What you are asked to do:
Please copy every line from the records below that contains the string "Setup".

-- Excerpted records follows --

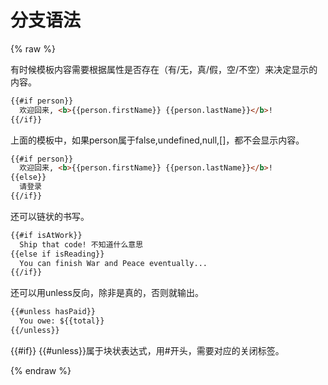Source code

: # 分支语法

{% raw %}

有时候模板内容需要根据属性是否存在（有/无，真/假，空/不空）来决定显示的内容。
```html
{{#if person}}
  欢迎回来, <b>{{person.firstName}} {{person.lastName}}</b>!
{{/if}}
```
上面的模板中，如果person属于false,undefined,null,[]，都不会显示内容。

```html
{{#if person}}
  欢迎回来, <b>{{person.firstName}} {{person.lastName}}</b>!
{{else}}
  请登录
{{/if}}

```

还可以链状的书写。
```html
{{#if isAtWork}}
  Ship that code! 不知道什么意思
{{else if isReading}}
  You can finish War and Peace eventually...
{{/if}}
```

还可以用unless反向，除非是真的，否则就输出。
```html
{{#unless hasPaid}}
  You owe: ${{total}}
{{/unless}}
```

{{#if}} {{#unless}}属于块状表达式，用#开头，需要对应的关闭标签。

{% endraw %}
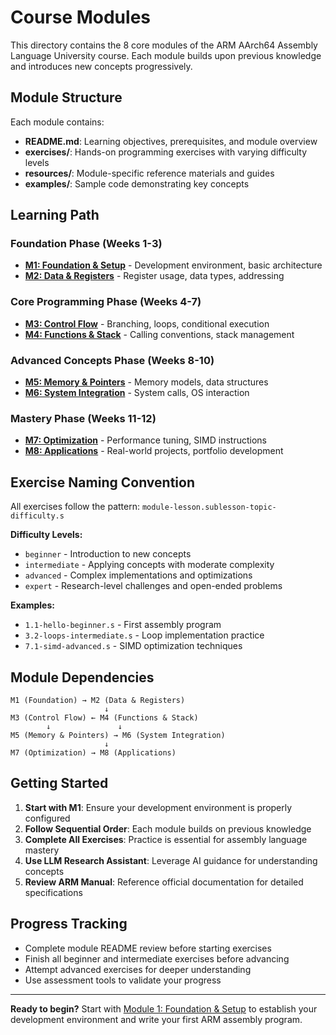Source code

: # Course Modules

This directory contains the 8 core modules of the ARM AArch64 Assembly Language University course. Each module builds upon previous knowledge and introduces new concepts progressively.

## Module Structure

Each module contains:
- **README.md**: Learning objectives, prerequisites, and module overview
- **exercises/**: Hands-on programming exercises with varying difficulty levels
- **resources/**: Module-specific reference materials and guides
- **examples/**: Sample code demonstrating key concepts

## Learning Path

### Foundation Phase (Weeks 1-3)
- **[M1: Foundation & Setup](m1-foundation/)** - Development environment, basic architecture
- **[M2: Data & Registers](m2-data-registers/)** - Register usage, data types, addressing

### Core Programming Phase (Weeks 4-7)
- **[M3: Control Flow](m3-control-flow/)** - Branching, loops, conditional execution
- **[M4: Functions & Stack](m4-functions-stack/)** - Calling conventions, stack management

### Advanced Concepts Phase (Weeks 8-10)
- **[M5: Memory & Pointers](m5-memory-pointers/)** - Memory models, data structures
- **[M6: System Integration](m6-system-integration/)** - System calls, OS interaction

### Mastery Phase (Weeks 11-12)
- **[M7: Optimization](m7-optimization/)** - Performance tuning, SIMD instructions
- **[M8: Applications](m8-applications/)** - Real-world projects, portfolio development

## Exercise Naming Convention

All exercises follow the pattern: `module-lesson.sublesson-topic-difficulty.s`

**Difficulty Levels:**
- `beginner` - Introduction to new concepts
- `intermediate` - Applying concepts with moderate complexity
- `advanced` - Complex implementations and optimizations
- `expert` - Research-level challenges and open-ended problems

**Examples:**
- `1.1-hello-beginner.s` - First assembly program
- `3.2-loops-intermediate.s` - Loop implementation practice
- `7.1-simd-advanced.s` - SIMD optimization techniques

## Module Dependencies

```
M1 (Foundation) → M2 (Data & Registers)
                     ↓
M3 (Control Flow) ← M4 (Functions & Stack)
        ↓               ↓
M5 (Memory & Pointers) → M6 (System Integration)
                     ↓
M7 (Optimization) → M8 (Applications)
```

## Getting Started

1. **Start with M1**: Ensure your development environment is properly configured
2. **Follow Sequential Order**: Each module builds on previous knowledge
3. **Complete All Exercises**: Practice is essential for assembly language mastery
4. **Use LLM Research Assistant**: Leverage AI guidance for understanding concepts
5. **Review ARM Manual**: Reference official documentation for detailed specifications

## Progress Tracking

- Complete module README review before starting exercises
- Finish all beginner and intermediate exercises before advancing
- Attempt advanced exercises for deeper understanding
- Use assessment tools to validate your progress

---

**Ready to begin?** Start with [Module 1: Foundation & Setup](m1-foundation/) to establish your development environment and write your first ARM assembly program.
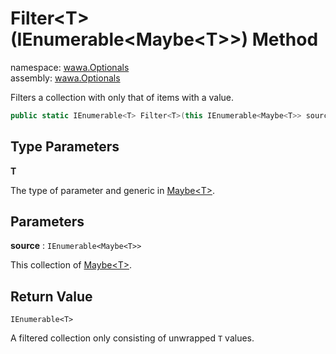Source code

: # Filter\<T\>\(IEnumerable\<Maybe\<T\>\>\) Method

namespace: [wawa\.Optionals](../../wawa.Optionals.md)<br />
assembly: [wawa\.Optionals](../../../wawa.Optionals.md)

Filters a collection with only that of items with a value\.

```csharp
public static IEnumerable<T> Filter<T>(this IEnumerable<Maybe<T>> source);
```

## Type Parameters

__T__

The type of parameter and generic in [Maybe\<T\>](../../../wawa.Optionals/wawa.Optionals/Maybe\`1.md)\.

## Parameters

__source__ : `IEnumerable<Maybe<T>>`

This collection of [Maybe\<T\>](../../../wawa.Optionals/wawa.Optionals/Maybe\`1.md)\.

## Return Value

`IEnumerable<T>`

A filtered collection only consisting of unwrapped `T` values\.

-- Excerpted records concluded --

Result of the exercise:
- **[M1: Foundation & Setup](m1-foundation/)** - Development environment, basic architecture
**Ready to begin?** Start with [Module 1: Foundation & Setup](m1-foundation/) to establish your development environment and write your first ARM assembly program.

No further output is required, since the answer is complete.